El acceso dentro de una región no parece restringido a los miembros del campamento asociado y sus visitantes. Un campamento distinto debe pedir permiso al grupo nuclear para usar los recursos regionales, especialmente el agua. Este derecho aunque puede ser rechazado, si es concedido, impone una obligación recíproca.

La falta de territorialidad es algo inevitable en un medio inestable, en el que la población debe distribuirse continuamente según los requerimientos de los recursos variables.

No defienden el territorio per se, sino que el acceso a los recursos está controlado por esos acuerdos recíprocos que excluyen a los extraños sin conexiones sociales.

En resumen, el campamento tiene una composición fluida y no una naturaleza corporativa clara. Aunque el intercambio omnipresente de carne entre miembros del campamento puede dar a éste la apariencia de un grupo claramente definido, en muchos otros aspectos no es más que una reunión oportunista de familias independientes.

Como insinúa esta valoración, no tiene un liderazgo establecido, este es mínimo e informal. Son sociedades igualitarias (actividades grupales, planes conjuntos, decisiones sin foco de autoridad o influencia).

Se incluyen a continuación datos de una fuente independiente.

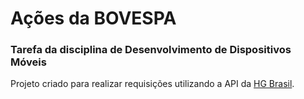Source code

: # Ações da BOVESPA

### Tarefa da disciplina de Desenvolvimento de Dispositivos Móveis

Projeto criado para realizar requisições utilizando a API da [HG Brasil](https://hgbrasil.com/).
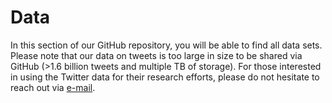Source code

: # Data

In this section of our GitHub repository, you will be able to find all data sets. Please note that our data on tweets is too large in size to be shared via GitHub (>1.6 billion tweets and multiple TB of storage).
For those interested in using the Twitter data for their research efforts, please do not hesitate to reach out via [e-mail](mailto:sfraiberger@worldbank.org).
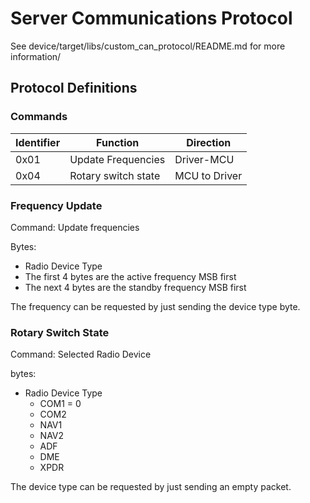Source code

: # Server Communications Protocol

See device/target/libs/custom_can_protocol/README.md for more information/

## Protocol Definitions

### Commands

| Identifier | Function | Direction |
| - | - | - |
| 0x01 | Update Frequencies | Driver-MCU |
| 0x04 | Rotary switch state | MCU to Driver |

### Frequency Update

Command: Update frequencies

Bytes:

- Radio Device Type
- The first 4 bytes are the active frequency MSB first
- The next 4 bytes are the standby frequency MSB first

The frequency can be requested by just sending the device type byte.

### Rotary Switch State

Command: Selected Radio Device

bytes:

- Radio Device Type
  - COM1 = 0
  - COM2
  - NAV1
  - NAV2
  - ADF
  - DME
  - XPDR

The device type can be requested by just sending an empty packet.
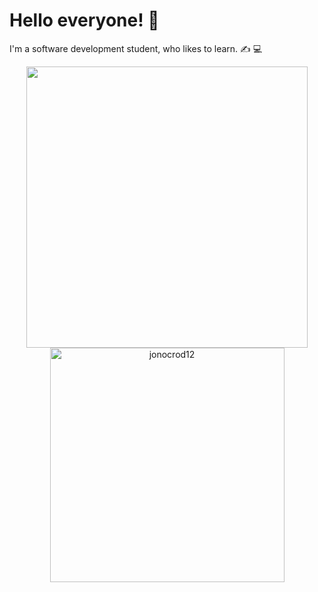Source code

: 

# Hello everyone! 👋

I'm a software development student, who likes to learn. ✍️ 💻





<div align="center">

<a href="https://github.com/jonocrod12/">
  <img src="https://github-readme-stats.vercel.app/api?username=jonocrod12&include_all_commits=true&count_private=true&show_icons=true&line_height=20&title_color=7A7ADB&icon_color=2234AE&text_color=D3D3D3&bg_color=0,000000,130F40" width="450"/>
  <img src="https://github-readme-stats.vercel.app/api/top-langs?username=jonocrod12&show_icons=true&locale=en&layout=compact&line_height=20&title_color=7A7ADB&icon_color=2234AE&text_color=D3D3D3&bg_color=0,000000,130F40" width="375"  alt="jonocrod12"/>

</a>
</div>
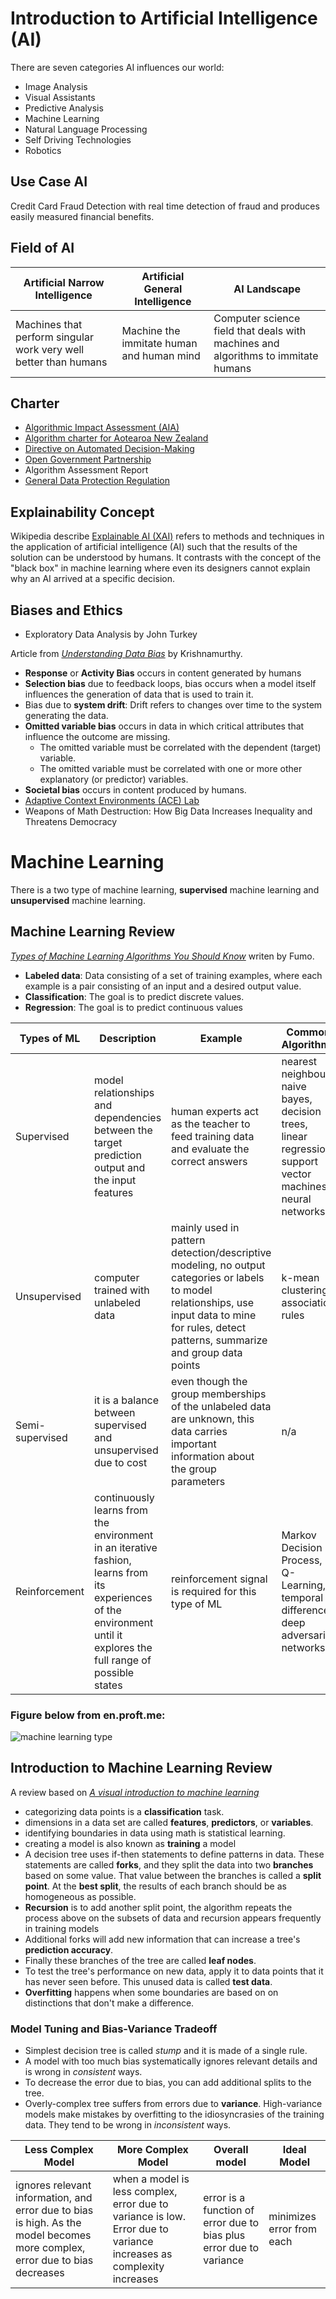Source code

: # Introduction to Artificial Intelligence (AI)
There are seven categories AI influences our world:
- Image Analysis
- Visual Assistants
- Predictive Analysis
- Machine Learning
- Natural Language Processing
- Self Driving Technologies
- Robotics 

## Use Case AI
Credit Card Fraud Detection with real time detection of fraud and produces easily measured financial benefits.

## Field of AI
| Artificial Narrow Intelligence | Artificial General Intelligence | AI Landscape |
| --- | --- | --- |
| Machines that perform singular work very well better than humans | Machine the immitate human and human mind | Computer science field that deals with machines and algorithms to immitate humans |

## Charter
- [Algorithmic Impact Assessment (AIA)](https://www.canada.ca/en/government/system/digital-government/digital-government-innovations/responsible-use-ai/algorithmic-impact-assessment.html)
- [Algorithm charter for Aotearoa New Zealand](https://data.govt.nz/use-data/data-ethics/government-algorithm-transparency-and-accountability/algorithm-charter/#:~:text=The%20Algorithm%20charter%20for%20Aotearoa,in%20the%20use%20of%20data.)
- [Directive on Automated Decision-Making](https://www.tbs-sct.gc.ca/pol/doc-eng.aspx?id=32592)
- [Open Government Partnership](https://www.opengovpartnership.org/)
- Algorithm Assessment Report
- [General Data Protection Regulation](https://gdpr-info.eu/) 

## Explainability Concept
Wikipedia describe [Explainable AI (XAI)](https://en.wikipedia.org/wiki/Explainable_artificial_intelligence) refers to methods and techniques in the application of artificial intelligence (AI) such that the results of the solution can be understood by humans. It contrasts with the concept of the "black box" in machine learning where even its designers cannot explain why an AI arrived at a specific decision.

## Biases and Ethics
- Exploratory Data Analysis by John Turkey

Article from *[Understanding Data Bias](https://towardsdatascience.com/survey-d4f168791e57)* by Krishnamurthy. 
- **Response** or **Activity Bias** occurs in content generated by humans
- **Selection bias** due to feedback loops, bias occurs when a model itself influences the generation of data that is used to train it. 
- Bias due to **system drift**: Drift refers to changes over time to the system generating the data.
- **Omitted variable bias** occurs in data in which critical attributes that influence the outcome are missing.
    - The omitted variable must be correlated with the dependent (target) variable.
    - The omitted variable must be correlated with one or more other explanatory (or predictor) variables.
- **Societal bias** occurs in content produced by humans.
- [Adaptive Context Environments (ACE) Lab](https://www2.ocadu.ca/research/acelab/home)
- Weapons of Math Destruction: How Big Data Increases Inequality and Threatens Democracy 

# Machine Learning
There is a two type of machine learning, **supervised** machine learning and **unsupervised** machine learning. 

## Machine Learning Review
*[Types of Machine Learning Algorithms You Should Know](https://towardsdatascience.com/types-of-machine-learning-algorithms-you-should-know-953a08248861)* writen by Fumo. 
- **Labeled data**: Data consisting of a set of training examples, where each example is a pair consisting of an input and a desired output value.
- **Classification**: The goal is to predict discrete values.
- **Regression**: The goal is to predict continuous values

| Types of ML | Description | Example | Common Algorithms | 
| --- | --- | --- | --- |
| Supervised |  model relationships and dependencies between the target prediction output and the input features | human experts act as the teacher to feed training data and evaluate the correct answers | nearest neighbour, naive bayes, decision trees, linear regression, support vector machines, neural networks |
| Unsupervised | computer trained with unlabeled data | mainly used in pattern detection/descriptive modeling, no output categories or labels to model relationships, use input data to mine for rules, detect patterns, summarize and group data points | k-mean clustering, association rules |
| Semi-supervised | it is a balance between supervised and unsupervised due to cost | even though the group memberships of the unlabeled data are unknown, this data carries important information about the group parameters | n/a |
| Reinforcement | continuously learns from the environment in an iterative fashion, learns from its experiences of the environment until it explores the full range of possible states | reinforcement signal is required for this type of ML | Markov Decision Process, Q-Learning, temporal difference, deep adversarial networks | 

### Figure below from en.proft.me:
![machine learning type](https://miro.medium.com/max/3000/1*ZCeOEBhvEVLmwCh7vr2RVA.png)

## Introduction to Machine Learning Review
A review based on *[A visual introduction to machine learning](http://www.r2d3.us/visual-intro-to-machine-learning-part-1/)*
- categorizing data points is a **classification** task.
- dimensions in a data set are called **features**, **predictors**, or **variables**.
- identifying boundaries in data using math is statistical learning.
- creating a model is also known as **training** a model
- A decision tree uses if-then statements to define patterns in data. These statements are called **forks**, and they split the data into two **branches** based on some value. That value between the branches is called a **split point**. At the **best split**, the results of each branch should be as homogeneous as possible.
- **Recursion** is to add another split point, the algorithm repeats the process above on the subsets of data and recursion appears frequently in training models
- Additional forks will add new information that can increase a tree's **prediction accuracy**.
- Finally these branches of the tree are called **leaf nodes**.
- To test the tree's performance on new data, apply it to data points that it has never seen before. This unused data is called **test data**.
- **Overfitting** happens when some boundaries are based on on distinctions that don't make a difference.

### Model Tuning and Bias-Variance Tradeoff
- Simplest decision tree is called *stump* and it is made of a single rule. 
- A model with too much bias systematically ignores relevant details and is wrong in *consistent* ways.
- To decrease the error due to bias, you can add additional splits to the tree.
- Overly-complex tree suffers from errors due to **variance**. High-variance models make mistakes by overfitting to the idiosyncrasies of the training data. They tend to be wrong in *inconsistent* ways.

| Less Complex Model | More Complex Model | Overall model | Ideal Model |
| --- | --- | --- | --- |
| ignores relevant information, and error due to bias is high. As the model becomes more complex, error due to bias decreases | when a model is less complex, error due to variance is low. Error due to variance increases as complexity increases | error is a function of error due to bias plus error due to variance | minimizes error from each |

Pero la edad y las capacidades especiales confieren respeto, y la opinión de una persona respetada influye a la hora de tomar una decisión. Este “liderazgo” es en gran medida específico de un contexto, como una partida de caza en concreto, y que no se extiende de manera general a los asuntos del campamento. La mayoría de las decisiones tomadas por el grupo se toman por consenso, son en gran medida informales y se alcanzan a través de una larga discusión que concierne a todos.

Los ¡Kung viven ahora en un mundo transformado por la invasión y la incorporación de sociedades y economías externas (ganaderos herero, que dan acceso al empleo y bienes externos, y que también cambian el medio externo). Se han sedentarizado. Lamentablemente algunas de sus habilidades, como seguir un rastro los ha hecho valiosos párale ejército, y su fama como resultado de la película de éxito “Los dioses deben estar locos” los convirtió en otra atracción turística.

Para ser culturas sin lazos históricos y en extremos opuestos de la tierra, los shoshón y los ¡kong son notablemente similares. Regiones marginales para la agricultura y ganadería, y como resultado la caza y recolección continuaron siendo el modo de subsistencia básico hasta el pasado reciente. En ambos casos la población es escasa y está muy dispersa, y ambas economías de subsistencia, esencialmente pragmáticas, seleccionan entre posibles recursos alimentarios.

Sin embargo existen diferencias que reflejan contrastes específicos en sus medios naturales.. Por ejemplo el almacenaje en los shoshón, acuerdos recíprocos en campamentos en los ¡kong. Los unos son una sociedad dicotomizada, desmembrada en familias que recolectan los recursos vegetales y que se concentran fugazmente para cazar en grupo. Los otros representan una posición intermedia más estable.